IMMIGRANT TUITIONAs Gov. Jan Brewer (R-AZ) mulls over whether she will sign or veto a bill, SB-1070, recently passed by the Arizona legislature that would set up some of the most draconian immigration laws in the country, other states are already “watching to see whether they should follow in the state’s footsteps or stand back.” Michael Hethmon, general counsel for the Immigration Reform Law Institute (IRLI) — which helped draft the language of SB-1070 — has stated that he has been “approached by lawmakers from four other states who have asked for advice on how they can do the same thing.” Hethmon boasts that “what’s happening in Arizona just didn’t pop out of nowhere. It’s the latest step in a fairly deliberate process.” Hethmon’s troubling remarks beg the question of who is behind an organization that is strategically working on developing costly and ineffective policies that empower states and localities to take immigration law into their own hands.

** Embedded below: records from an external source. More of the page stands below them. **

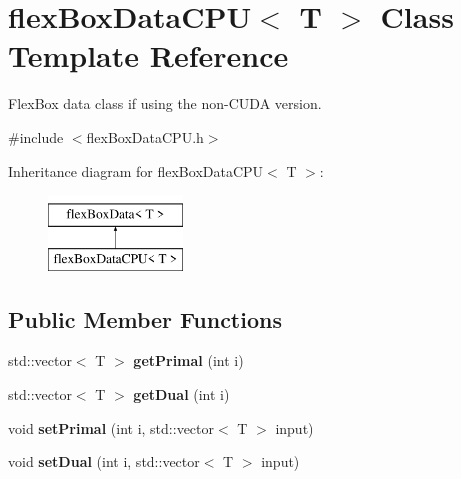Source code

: \hypertarget{classflex_box_data_c_p_u}{}\section{flex\+Box\+Data\+C\+PU$<$ T $>$ Class Template Reference}
\label{classflex_box_data_c_p_u}


Flex\+Box data class if using the non-\/\+C\+U\+DA version.  




{\ttfamily \#include $<$flex\+Box\+Data\+C\+P\+U.\+h$>$}

Inheritance diagram for flex\+Box\+Data\+C\+PU$<$ T $>$\+:\begin{figure}[H]
\begin{center}
\leavevmode
\includegraphics[height=2.000000cm]{classflex_box_data_c_p_u}
\end{center}
\end{figure}
\subsection*{Public Member Functions}
\begin{DoxyCompactItemize}
\item 
\mbox{\label{classflex_box_data_c_p_u_a5465ee037c5120d2b1a4ef5bd53cc4d3}} 
std\+::vector$<$ T $>$ {\bfseries get\+Primal} (int i)
\item 
\mbox{\label{classflex_box_data_c_p_u_a2edf696e874b8bed946c4594be519e21}} 
std\+::vector$<$ T $>$ {\bfseries get\+Dual} (int i)
\item 
\mbox{\label{classflex_box_data_c_p_u_ab2144460b3769bc396fbba51b9bd29ee}} 
void {\bfseries set\+Primal} (int i, std\+::vector$<$ T $>$ input)
\item 
\mbox{\label{classflex_box_data_c_p_u_a9cdb107d16b65c6bcee32e4d44b0c5ef}} 
void {\bfseries set\+Dual} (int i, std\+::vector$<$ T $>$ input)
\end{DoxyCompactItemize}
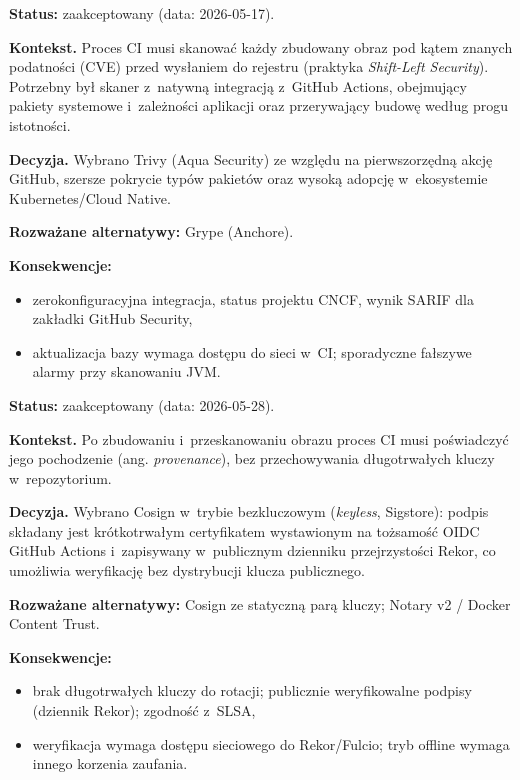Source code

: \textbf{Status:} zaakceptowany (data: 2026-05-17).

\textbf{Kontekst.} Proces CI musi skanować każdy zbudowany obraz pod kątem znanych podatności (CVE) przed wysłaniem do rejestru (praktyka \textit{Shift-Left Security}). Potrzebny był skaner z~natywną integracją z~GitHub Actions, obejmujący pakiety systemowe i~zależności aplikacji oraz przerywający budowę według progu istotności.

\textbf{Decyzja.} Wybrano Trivy (Aqua Security) ze względu na pierwszorzędną akcję GitHub, szersze pokrycie typów pakietów oraz wysoką adopcję w~ekosystemie Kubernetes/Cloud Native.

\textbf{Rozważane alternatywy:} Grype (Anchore).

\textbf{Konsekwencje:}
\begin{itemize}
  \item[$+$] zerokonfiguracyjna integracja, status projektu CNCF, wynik SARIF dla zakładki GitHub Security,
  \item[$-$] aktualizacja bazy wymaga dostępu do sieci w~CI; sporadyczne fałszywe alarmy przy skanowaniu JVM.
\end{itemize}


\textbf{Status:} zaakceptowany (data: 2026-05-28).

\textbf{Kontekst.} Po zbudowaniu i~przeskanowaniu obrazu proces CI musi poświadczyć jego pochodzenie (ang. \textit{provenance}), bez przechowywania długotrwałych kluczy w~repozytorium.

\textbf{Decyzja.} Wybrano Cosign w~trybie bezkluczowym (\textit{keyless}, Sigstore): podpis składany jest krótkotrwałym certyfikatem wystawionym na tożsamość OIDC GitHub Actions i~zapisywany w~publicznym dzienniku przejrzystości Rekor, co umożliwia weryfikację bez dystrybucji klucza publicznego.

\textbf{Rozważane alternatywy:} Cosign ze statyczną parą kluczy; Notary v2 / Docker Content Trust.

\textbf{Konsekwencje:}
\begin{itemize}
  \item[$+$] brak długotrwałych kluczy do rotacji; publicznie weryfikowalne podpisy (dziennik Rekor); zgodność z~SLSA,
  \item[$-$] weryfikacja wymaga dostępu sieciowego do Rekor/Fulcio; tryb offline wymaga innego korzenia zaufania.
\end{itemize}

IRLI is the legal arm of the Federation for American Immigration Immigration Reform (FAIR), an anti-immigrant group that has most recently been designated a hate group by the Southern Poverty Law Center. The Immigration Reform Law Institute calls itself, “America’s only public interest law organization working exclusively to protect the legal rights, privileges, and property of U.S. citizens and their communities from injuries and damages caused by unlawful immigration.” However, the Center for New Community (CNC), has another take on what IRLI stands for. According to CNC, IRLI’s “primary purpose is to push legal causes that unfairly target immigrant communities.”

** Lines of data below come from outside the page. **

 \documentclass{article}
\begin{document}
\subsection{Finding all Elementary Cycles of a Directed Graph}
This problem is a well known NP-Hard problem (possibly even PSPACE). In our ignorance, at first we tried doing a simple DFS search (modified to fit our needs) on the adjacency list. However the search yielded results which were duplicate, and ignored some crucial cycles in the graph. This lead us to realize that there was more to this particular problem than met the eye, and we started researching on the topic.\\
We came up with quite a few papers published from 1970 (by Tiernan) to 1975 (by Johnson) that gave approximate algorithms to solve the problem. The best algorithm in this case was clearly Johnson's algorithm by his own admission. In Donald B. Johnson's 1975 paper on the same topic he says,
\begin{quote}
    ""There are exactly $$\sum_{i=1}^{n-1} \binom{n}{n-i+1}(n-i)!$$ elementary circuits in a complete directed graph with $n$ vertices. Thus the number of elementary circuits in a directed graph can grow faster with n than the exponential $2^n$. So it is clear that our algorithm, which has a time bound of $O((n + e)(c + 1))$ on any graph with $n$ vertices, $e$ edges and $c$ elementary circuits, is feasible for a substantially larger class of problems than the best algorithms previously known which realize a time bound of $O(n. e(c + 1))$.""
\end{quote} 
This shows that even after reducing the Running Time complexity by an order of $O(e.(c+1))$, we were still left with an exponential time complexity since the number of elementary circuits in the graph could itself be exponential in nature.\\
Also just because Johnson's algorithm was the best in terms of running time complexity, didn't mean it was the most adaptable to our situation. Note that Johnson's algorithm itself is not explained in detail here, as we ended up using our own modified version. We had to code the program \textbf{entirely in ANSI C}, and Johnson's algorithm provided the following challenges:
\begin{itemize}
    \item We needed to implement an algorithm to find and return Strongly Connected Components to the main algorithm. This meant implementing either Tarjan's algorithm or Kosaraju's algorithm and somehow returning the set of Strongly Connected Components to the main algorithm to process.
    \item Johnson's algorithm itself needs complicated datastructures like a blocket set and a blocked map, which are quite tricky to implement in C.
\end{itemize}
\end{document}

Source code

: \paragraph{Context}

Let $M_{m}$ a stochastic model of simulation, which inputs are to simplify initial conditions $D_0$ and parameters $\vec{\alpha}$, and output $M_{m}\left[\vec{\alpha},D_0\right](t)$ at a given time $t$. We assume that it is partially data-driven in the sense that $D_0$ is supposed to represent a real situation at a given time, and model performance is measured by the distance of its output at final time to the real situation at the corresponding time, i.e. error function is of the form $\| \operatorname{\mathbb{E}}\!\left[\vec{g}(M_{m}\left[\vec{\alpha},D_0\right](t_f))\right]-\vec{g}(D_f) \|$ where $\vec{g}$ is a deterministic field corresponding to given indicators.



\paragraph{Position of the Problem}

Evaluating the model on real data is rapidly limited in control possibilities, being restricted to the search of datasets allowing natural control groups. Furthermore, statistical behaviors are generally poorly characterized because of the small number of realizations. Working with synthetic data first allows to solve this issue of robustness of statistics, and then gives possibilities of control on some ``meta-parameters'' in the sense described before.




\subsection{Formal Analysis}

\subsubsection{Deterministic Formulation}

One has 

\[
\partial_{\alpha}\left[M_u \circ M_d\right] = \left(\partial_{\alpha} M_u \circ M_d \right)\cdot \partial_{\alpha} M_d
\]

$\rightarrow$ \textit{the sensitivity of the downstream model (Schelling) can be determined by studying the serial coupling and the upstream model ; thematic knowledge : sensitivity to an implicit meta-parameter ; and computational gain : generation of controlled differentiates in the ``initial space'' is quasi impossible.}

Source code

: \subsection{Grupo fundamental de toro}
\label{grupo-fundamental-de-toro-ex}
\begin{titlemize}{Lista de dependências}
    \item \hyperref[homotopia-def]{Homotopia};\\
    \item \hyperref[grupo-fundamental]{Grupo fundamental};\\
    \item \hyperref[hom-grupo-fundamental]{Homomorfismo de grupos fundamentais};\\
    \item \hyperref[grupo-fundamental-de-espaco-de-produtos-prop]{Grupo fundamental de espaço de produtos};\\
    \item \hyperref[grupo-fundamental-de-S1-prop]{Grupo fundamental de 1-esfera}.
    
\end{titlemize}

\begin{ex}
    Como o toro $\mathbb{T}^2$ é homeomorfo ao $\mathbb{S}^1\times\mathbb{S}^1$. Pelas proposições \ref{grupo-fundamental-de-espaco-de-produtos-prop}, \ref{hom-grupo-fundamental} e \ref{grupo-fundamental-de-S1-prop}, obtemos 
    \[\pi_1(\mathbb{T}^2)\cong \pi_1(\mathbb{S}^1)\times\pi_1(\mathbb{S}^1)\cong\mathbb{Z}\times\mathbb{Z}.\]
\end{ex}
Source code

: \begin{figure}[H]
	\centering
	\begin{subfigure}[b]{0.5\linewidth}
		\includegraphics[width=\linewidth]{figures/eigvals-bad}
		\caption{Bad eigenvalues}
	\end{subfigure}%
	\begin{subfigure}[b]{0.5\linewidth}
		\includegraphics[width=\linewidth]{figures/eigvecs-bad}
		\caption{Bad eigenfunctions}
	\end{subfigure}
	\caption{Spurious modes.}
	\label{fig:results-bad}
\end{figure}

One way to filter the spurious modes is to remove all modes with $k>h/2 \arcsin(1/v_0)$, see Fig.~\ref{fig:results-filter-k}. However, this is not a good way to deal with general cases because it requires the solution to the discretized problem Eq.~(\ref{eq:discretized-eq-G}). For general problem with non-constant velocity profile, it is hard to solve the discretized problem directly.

In a nutshell, the IRLI has been behind most, if not every, local legislative immigration crackdown over the past few years. IRLI has taken part in a class action suit against California educators for allowing immigrant students to attend school. They have been behind a series of initiatives to prohibit members of local communities from renting to undocumented immigrants and sued Secretary Michael Chertoff and the Department of Homeland Security (DHS), despite his aggressive workplace raids. In California, the Immigration Reform Law Institute has also aligned itself with a state ballot initiative aimed at overturning the 14th Amendment citizenship requirements and ending pre-natal and non-emergency care and child welfare checks that benefit the U.S. citizen children of undocumented immigrants. IRLI lawyer Kris Kobach makes about $300 per hour to train Sheriff Joe Arpaio’s officers in immigration matters. Kobach is kept busy considering Arpaio is currently the subject of a racial profiling investigation by the Department of Justice and has 2,700 lawsuits sitting on his desk as a result of his immigration policing tactics. A recent documentary investigated the role IRLI played in an anti-immigrant ordinance proposed in Prince William County:

IRLI may identify itself as a “public interest law firm,” but its efforts come with a serious price tag. The National Employment Law Project has shown that “ill-conceived immigration ‘enforcement only’ approaches” carry “grave economic risks.”

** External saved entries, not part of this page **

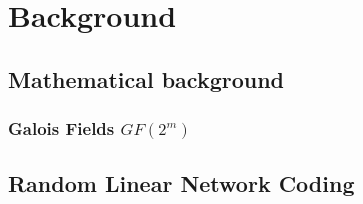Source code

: \chapter{Background}

\section{Mathematical background}

\subsection{Galois Fields $GF(2^m)$}

\section{Random Linear Network Coding}

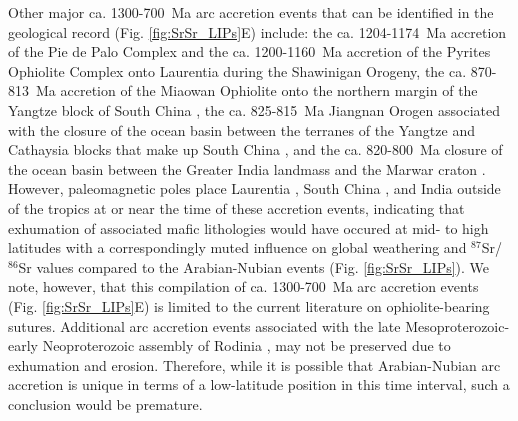 \documentclass[11pt,letterpaper]{article}
\newcommand{\SrSr}{$^{87}$Sr/$^{86}$Sr\xspace}
\begin{document}
Other major ca. 1300-700~Ma arc accretion events that can be identified in the geological record (Fig. \ref{fig:SrSr_LIPs}E) include: the ca. 1204-1174~Ma accretion of the Pie de Palo Complex \citep{Vujovich1998a, Vujovich2004a} and the ca. 1200-1160~Ma accretion of the Pyrites Ophiolite Complex \citep{McLelland2013a} onto Laurentia during the Shawinigan Orogeny, the ca. 870-813~Ma accretion of the Miaowan Ophiolite onto the northern margin of the Yangtze block of South China \citep{Peng2012a}, the ca. 825-815~Ma Jiangnan Orogen associated with the closure of the ocean basin between the terranes of the Yangtze and Cathaysia blocks that make up South China \citep{Zhao2015a}, and the ca. 820-800~Ma closure of the ocean basin between the Greater India landmass and the Marwar craton \citep{Volpe1990a, Chatterjee2017a}. However, paleomagnetic poles place Laurentia \citep{Palmer1977a, Buchan2000a}, South China \citep{Li2004a, Niu2016a}, and India \citep{Meert2013a} outside of the tropics at or near the time of these accretion events, indicating that exhumation of associated mafic lithologies would have occured at mid- to high latitudes with a correspondingly muted influence on global weathering and \SrSr values compared to the Arabian-Nubian events (Fig. \ref{fig:SrSr_LIPs}). We note, however, that this compilation of ca. 1300-700~Ma arc accretion events (Fig. \ref{fig:SrSr_LIPs}E) is limited to the current literature on ophiolite-bearing sutures. Additional arc accretion events associated with the late Mesoproterozoic-early Neoproterozoic assembly of Rodinia \citep{Cawood2016a}, may not be preserved due to exhumation and erosion. Therefore, while it is possible that Arabian-Nubian arc accretion is unique in terms of a low-latitude position in this time interval, such a conclusion would be premature.
\end{document}
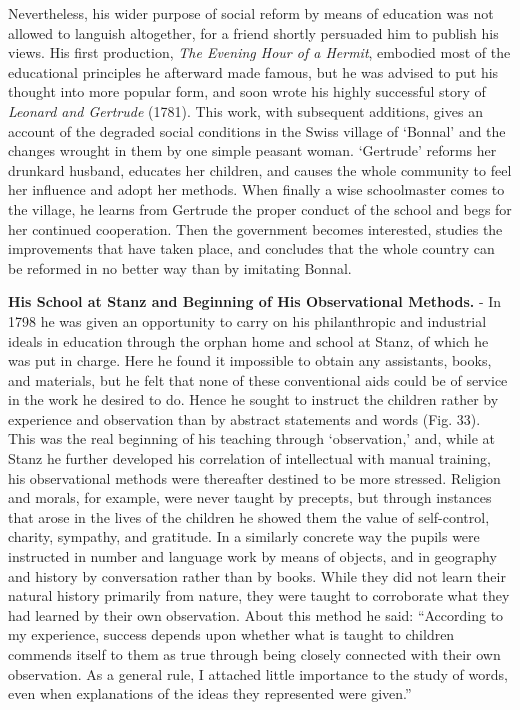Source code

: \documentclass[]{book}
\begin{document}
Nevertheless, his wider purpose of social reform by means of education was not allowed to languish altogether, for a friend shortly persuaded him to publish his views. His first production, \emph{The Evening Hour of a Hermit}, embodied most of the educational principles he afterward made famous, but he was advised to put his thought into more popular form, and soon wrote his highly successful story of \emph{Leonard and Gertrude} (1781). This work, with subsequent additions, gives an account of the degraded social conditions in the Swiss village of `Bonnal' and the changes wrought in them by one simple peasant woman. `Gertrude' reforms her drunkard husband, educates her children, and causes the whole community to feel her influence and adopt her methods. When finally a wise schoolmaster comes to the village, he learns from Gertrude the proper conduct of the school and begs for her continued cooperation. Then the government becomes interested, studies the improvements that have taken place, and concludes that the whole country can be reformed in no better way than by imitating Bonnal.

\textbf{His School at Stanz and Beginning of His Observational Methods.} - In 1798 he was given an opportunity to carry on his philanthropic and industrial ideals in education through the orphan home and school at Stanz, of which he was put in charge. Here he found it impossible to obtain any assistants, books, and materials, but he felt that none of these conventional aids could be of service in the work he desired to do. Hence he sought to instruct the children rather by experience and observation than by abstract statements and words (Fig. 33). This was the real beginning of his teaching through `observation,' and, while at Stanz he further developed his correlation of intellectual with manual training, his observational methods were thereafter destined to be more stressed. Religion and morals, for example, were never taught by precepts, but through instances that arose in the lives of the children he showed them the value of self-control, charity, sympathy, and gratitude. In a similarly concrete way the pupils were instructed in number and language work by means of objects, and in geography and history by conversation rather than by books. While they did not learn their natural history primarily from nature, they were taught to corroborate what they had learned by their own observation. About this method he said: ``According to my experience, success depends upon whether what is taught to children commends itself to them as true through being closely connected with their own observation. As a general rule, I attached little importance to the study of words, even when explanations of the ideas they represented were given.''
\end{document}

  • In 2006, the State of Colorado passed a series of bills meant to deny public services to undocumented immigrants, create a new penalty for use of fraudulent documents, enroll all state departments in the federal Basic Pilot program, and require state police to enforce immigration laws. One year later, eighteen state departments had spent a total of $2.03 million on implementation of the new laws and identified zero undocumented immigrants.
  • In Riverside, New Jersey, a town of 8,000 spent $82,000 in legal fees defending its restrictive immigration ordinance which penalized anyone who employed or rented to an undocumented immigrant.
  • Currently, IRLI is helping Farmers Branch, a small town of 30,000 people in Texas, repeal a federal district judge decision which deemed the town’s rental ban ordinance unconstitutional. Since September 2006, the town has spent $3.2 million on the legal fight and may have to spend an additional $623,000 this year.
  • Prince William County supervisors ultimately decided against moving forward with the police enforcement of the immigration law after they found that the price tag would be a minimum of $14 million for five years.
  • Though the Arizona law is poised to pass, IRLI stands to profit even more from the legislation once it becomes the law of the land. The ACLU has stated, in unequivocal terms, that SB-1070 is downright unconstitutional in that it exacerbates racial profiling and violates the constitution’s Supremacy Clause. If Arizona’s law really is the “leading edge” as Hethmon suggests, IRLI will continue to benefit from the exploitation of the nation’s broken immigration system and the insecurity and fears that come with it.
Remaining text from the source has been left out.